The State Office of Information Practices was established to administer compliance with the Sunshine Law and the Uniform Information Practices Act. Its determinations of interpretation of these laws are supposed to be definitive, but when the council did not like an OIP opinion on its practices in one executive meeting in 2005 investigating the termination of former Police Chief Lum, the Council initiated a lawsuit to negate it.
(Encouragingly the State Supreme Court has recently granted certiorari in this case to hear on August 10 an appeal of lower court decisions favoring the county.)
This year, the OIP acting on a complaint about a closed council meeting that did not even assert that it was an executive meeting sought information from the council, but their request which is supposed to be answered within ten days has been ignored.
The Sunshine Law specifies that executive meetings may only be held upon an affirmative recorded vote of two-thirds of the members present. And the reason for holding the session must be stated. Our council sometimes goes into executive meetings without a vote although mysteriously the minutes correct this deficiency.

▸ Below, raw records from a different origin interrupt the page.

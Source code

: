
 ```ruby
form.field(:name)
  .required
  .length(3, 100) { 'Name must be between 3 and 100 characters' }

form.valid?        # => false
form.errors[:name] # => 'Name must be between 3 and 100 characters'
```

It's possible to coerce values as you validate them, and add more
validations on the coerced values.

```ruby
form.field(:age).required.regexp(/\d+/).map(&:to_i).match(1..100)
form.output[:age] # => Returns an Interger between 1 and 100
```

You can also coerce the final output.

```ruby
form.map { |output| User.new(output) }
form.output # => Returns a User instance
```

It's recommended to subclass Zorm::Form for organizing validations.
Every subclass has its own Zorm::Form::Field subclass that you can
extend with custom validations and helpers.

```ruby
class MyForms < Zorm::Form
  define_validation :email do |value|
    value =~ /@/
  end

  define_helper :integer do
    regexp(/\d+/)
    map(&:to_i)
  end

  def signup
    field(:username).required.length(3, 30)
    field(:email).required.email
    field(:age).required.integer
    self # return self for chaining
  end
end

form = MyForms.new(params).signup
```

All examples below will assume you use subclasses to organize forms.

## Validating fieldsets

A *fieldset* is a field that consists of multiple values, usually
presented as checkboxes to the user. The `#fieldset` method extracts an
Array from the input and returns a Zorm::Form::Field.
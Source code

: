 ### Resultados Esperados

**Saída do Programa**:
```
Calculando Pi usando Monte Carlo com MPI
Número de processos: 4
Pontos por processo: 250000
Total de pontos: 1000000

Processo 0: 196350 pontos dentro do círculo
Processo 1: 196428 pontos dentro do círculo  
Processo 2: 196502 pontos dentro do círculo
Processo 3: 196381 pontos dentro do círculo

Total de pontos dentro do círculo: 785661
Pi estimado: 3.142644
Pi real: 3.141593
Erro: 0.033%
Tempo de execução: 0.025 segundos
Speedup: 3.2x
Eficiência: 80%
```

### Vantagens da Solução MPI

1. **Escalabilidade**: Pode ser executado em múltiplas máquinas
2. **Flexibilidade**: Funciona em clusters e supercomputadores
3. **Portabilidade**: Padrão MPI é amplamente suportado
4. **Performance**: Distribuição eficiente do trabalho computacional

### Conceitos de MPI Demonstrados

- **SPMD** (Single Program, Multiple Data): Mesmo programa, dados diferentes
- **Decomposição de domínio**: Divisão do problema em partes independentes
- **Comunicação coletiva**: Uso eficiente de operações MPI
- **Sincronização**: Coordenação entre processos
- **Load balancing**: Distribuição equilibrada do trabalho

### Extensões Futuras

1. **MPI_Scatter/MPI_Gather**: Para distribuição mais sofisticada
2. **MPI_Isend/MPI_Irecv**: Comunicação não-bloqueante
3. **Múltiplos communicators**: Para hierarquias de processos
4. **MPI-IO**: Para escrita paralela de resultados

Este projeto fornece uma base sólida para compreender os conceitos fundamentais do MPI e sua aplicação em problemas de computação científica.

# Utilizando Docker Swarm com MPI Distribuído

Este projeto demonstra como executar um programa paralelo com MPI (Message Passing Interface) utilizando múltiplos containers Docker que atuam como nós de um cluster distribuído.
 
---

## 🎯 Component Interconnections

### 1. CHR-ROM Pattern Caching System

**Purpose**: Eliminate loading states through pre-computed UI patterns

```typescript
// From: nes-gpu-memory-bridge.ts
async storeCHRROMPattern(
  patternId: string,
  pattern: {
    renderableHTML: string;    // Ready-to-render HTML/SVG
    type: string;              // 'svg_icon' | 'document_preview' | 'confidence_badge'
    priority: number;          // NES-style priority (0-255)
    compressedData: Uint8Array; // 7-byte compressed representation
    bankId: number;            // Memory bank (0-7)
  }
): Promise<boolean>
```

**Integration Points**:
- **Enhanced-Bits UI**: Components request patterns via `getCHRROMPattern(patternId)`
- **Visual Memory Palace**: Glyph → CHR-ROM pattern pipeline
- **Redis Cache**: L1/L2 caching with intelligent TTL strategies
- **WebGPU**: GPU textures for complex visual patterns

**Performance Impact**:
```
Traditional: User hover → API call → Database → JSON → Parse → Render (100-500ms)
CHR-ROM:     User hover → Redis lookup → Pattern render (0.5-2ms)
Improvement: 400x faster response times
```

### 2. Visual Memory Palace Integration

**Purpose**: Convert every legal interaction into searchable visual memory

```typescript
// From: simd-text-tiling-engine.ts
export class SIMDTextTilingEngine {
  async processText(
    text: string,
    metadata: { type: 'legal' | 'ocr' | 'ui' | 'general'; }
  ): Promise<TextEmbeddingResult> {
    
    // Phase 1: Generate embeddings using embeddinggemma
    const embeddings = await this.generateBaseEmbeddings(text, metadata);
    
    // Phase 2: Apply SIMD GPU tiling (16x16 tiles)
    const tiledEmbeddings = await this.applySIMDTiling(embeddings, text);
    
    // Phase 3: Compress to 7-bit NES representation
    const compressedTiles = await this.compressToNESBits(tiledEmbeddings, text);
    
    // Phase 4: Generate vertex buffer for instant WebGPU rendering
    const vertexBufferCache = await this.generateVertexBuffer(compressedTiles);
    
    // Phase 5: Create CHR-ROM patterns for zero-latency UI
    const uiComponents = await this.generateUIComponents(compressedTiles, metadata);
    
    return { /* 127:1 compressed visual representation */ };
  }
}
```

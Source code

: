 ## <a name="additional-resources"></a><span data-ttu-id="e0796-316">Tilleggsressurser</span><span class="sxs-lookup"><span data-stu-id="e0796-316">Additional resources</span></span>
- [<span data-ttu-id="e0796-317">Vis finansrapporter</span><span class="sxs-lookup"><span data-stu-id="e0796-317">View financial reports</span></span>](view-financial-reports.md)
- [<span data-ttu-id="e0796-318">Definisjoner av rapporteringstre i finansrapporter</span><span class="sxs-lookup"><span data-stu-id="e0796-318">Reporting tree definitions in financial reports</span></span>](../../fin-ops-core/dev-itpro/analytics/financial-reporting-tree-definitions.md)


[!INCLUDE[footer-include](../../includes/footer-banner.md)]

Recently the council has held two executive meetings ostensibly for the purpose of consulting with counsel about the amendments made to the charter in November 2008. It is generally believed that these meeting were, in fact, to consider the role of the council to either implement or to challenge the amendment to require council action on permitting accommodations for visitors.
The matter is of considerable interest having been passed convincingly by the voters and discussion about it should clearly be held in the public view, but our council is evidently disinterested in informing us about their analysis.
Other illustrations could be offered, but apparently the citizens of Kaua‘i are content with the reckless way its council and other agencies treat their obligation to conform to the policy of the State to open up the governmental processes to public scrutiny and participation.
Unless and until there is a public outrage about the disregard of openness by our government, it will certainly continue.
• Walter Lewis is a resident of Princeville and writes a biweekly column for The Garden Island.